SECTION 1. Since its inception in 1949, teenagers in Hawaii have sought opportunities through the YMCA’s youth and government program to make a difference in their communities and to be part of a dynamic social and leadership development network. The YMCA recognized that teenagers were responsible, caring, and intelligent, and honestly desired to contribute to the evolution of society. The youth legislature, which is open to all Hawaii high school students, has become a great tool in helping to fulfill the desires of teens in Hawaii.

Through the youth legislature program, the YMCA brings together youth, caring adult volunteers, and community leaders in a dialogue that challenges the leadership skills, character, and motivation of young people who feel strongly the call of serving and fostering the development of a society that shares their values and dreams. In an environment of learning, discovery, and adventure, youth legislators build their personal skills and self-confidence while enjoying new friendships that most often last a lifetime.

Over the past half a century, significant legislation has been influenced by youth legislators, many of whom have gone on to give important service as legislators and officials at all levels of government. Other individuals in business and community service professions also recall fondly how their feelings for good government, ethical business, and compassionate service to humanity were first set afire during heated debates, intense research, and warm camaraderie shared in the "youth leg".

Through research, the proposing of model legislation, and debates, teenagers have an opportunity to share their views on important issues in Hawaii while gaining self confidence and enhancing their communication skills. Legislative committee work and chamber sessions allow participants to learn and improve skills in group work, leadership, compromise, and critical thinking. These program elements continue to be the reasons why teens participate in the youth legislature, and why YMCAs throughout Hawaii promote its use as an important activity for building character, integrity, and responsible citizenship in the State’s future leaders.

The youth legislature’s principal mission is to provide teens with the opportunity to experience the legislative process through actual participation. The program starts with training teens in parliamentary procedure, how to write and propose bills, public speaking, and issue identification, while providing desired social interaction. This training leads to the actual youth legislature session held each year during spring break.

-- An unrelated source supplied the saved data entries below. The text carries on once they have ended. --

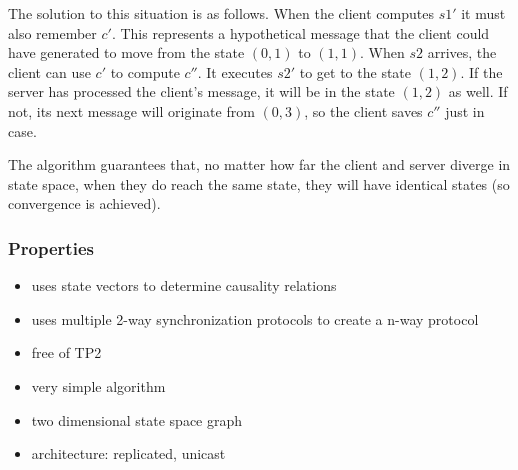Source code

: The solution to this situation is as follows. When the client computes $s1'$ it must also remember $c'$. This represents a hypothetical message that the client could have generated to move from the state $(0,1)$ to $(1,1)$. When $s2$ arrives, the client can use $c'$ to compute $c''$. It executes $s2'$ to get to the state $(1,2)$. If the server has processed the client's message, it will be in the state $(1,2)$ as well. If not, its next message will originate from $(0,3)$, so the client saves $c''$ just in case.

The algorithm guarantees that, no matter how far the client and server diverge in state space, when they do reach the same state, they will have identical states (so convergence is achieved).


\subsubsection{Properties}
\begin{itemize}
 \item uses state vectors to determine causality relations
 \item uses multiple 2-way synchronization protocols to create a n-way protocol
 \item free of TP2
 \item very simple algorithm
 \item two dimensional state space graph
 \item architecture: replicated, unicast
\end{itemize}
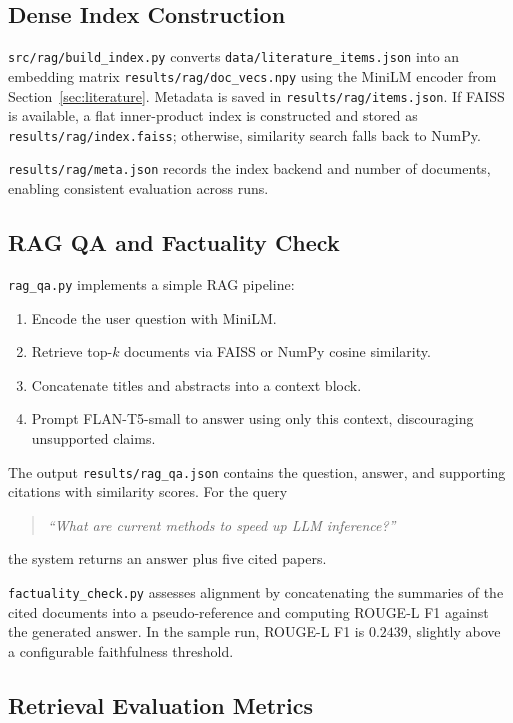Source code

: \documentclass[11pt]{article}
\begin{document}
\subsection{Dense Index Construction}

\verb|src/rag/build_index.py| converts \verb|data/literature_items.json| into an embedding matrix \verb|results/rag/doc_vecs.npy| using the MiniLM encoder from Section~\ref{sec:literature}. Metadata is saved in \verb|results/rag/items.json|. If FAISS is available, a flat inner-product index is constructed and stored as \verb|results/rag/index.faiss|; otherwise, similarity search falls back to NumPy.

\verb|results/rag/meta.json| records the index backend and number of documents, enabling consistent evaluation across runs.

\subsection{RAG QA and Factuality Check}

\verb|rag_qa.py| implements a simple RAG pipeline:

\begin{enumerate}[leftmargin=1.5em]
\item Encode the user question with MiniLM.
\item Retrieve top-$k$ documents via FAISS or NumPy cosine similarity.
\item Concatenate titles and abstracts into a context block.
\item Prompt FLAN-T5-small to answer using only this context, discouraging unsupported claims.
\end{enumerate}

The output \verb|results/rag_qa.json| contains the question, answer, and supporting citations with similarity scores. For the query
\begin{quote}
\emph{``What are current methods to speed up LLM inference?''}
\end{quote}
the system returns an answer plus five cited papers.

\verb|factuality_check.py| assesses alignment by concatenating the summaries of the cited documents into a pseudo-reference and computing ROUGE-L F1 against the generated answer. In the sample run, ROUGE-L F1 is $0.2439$, slightly above a configurable faithfulness threshold.

\subsection{Retrieval Evaluation Metrics}
\end{document}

In these model sessions, teen legislators serve as members of the house of representatives or the senate. During a pre-legislative period they campaign and elect a youth governor, along with officers of the youth house of representatives and youth senate. Through their participation, in and out of committee and chamber sessions, they guide their proposed bills to (hopeful) adoption as a piece of model legislation. Participants also experience an opening session at the State Capitol chamber, and the governor’s luncheon at Washington Place.

Traditionally, funding for direct program costs has come almost entirely from the program service fee that each participant is required to remit. The fee is approximately $325 per participant and covers lodging, meals, ground transportation, and training materials. Indirect costs that are currently absorbed by the YMCA include professional staff time, neighbor island meeting and travel costs for staff and volunteers, and other miscellaneous incidentals, including scholarships for participants who are not able to contribute financially. Fundraising is used to offset some of these costs, but it does not come close to covering the total amount necessary to offer this program.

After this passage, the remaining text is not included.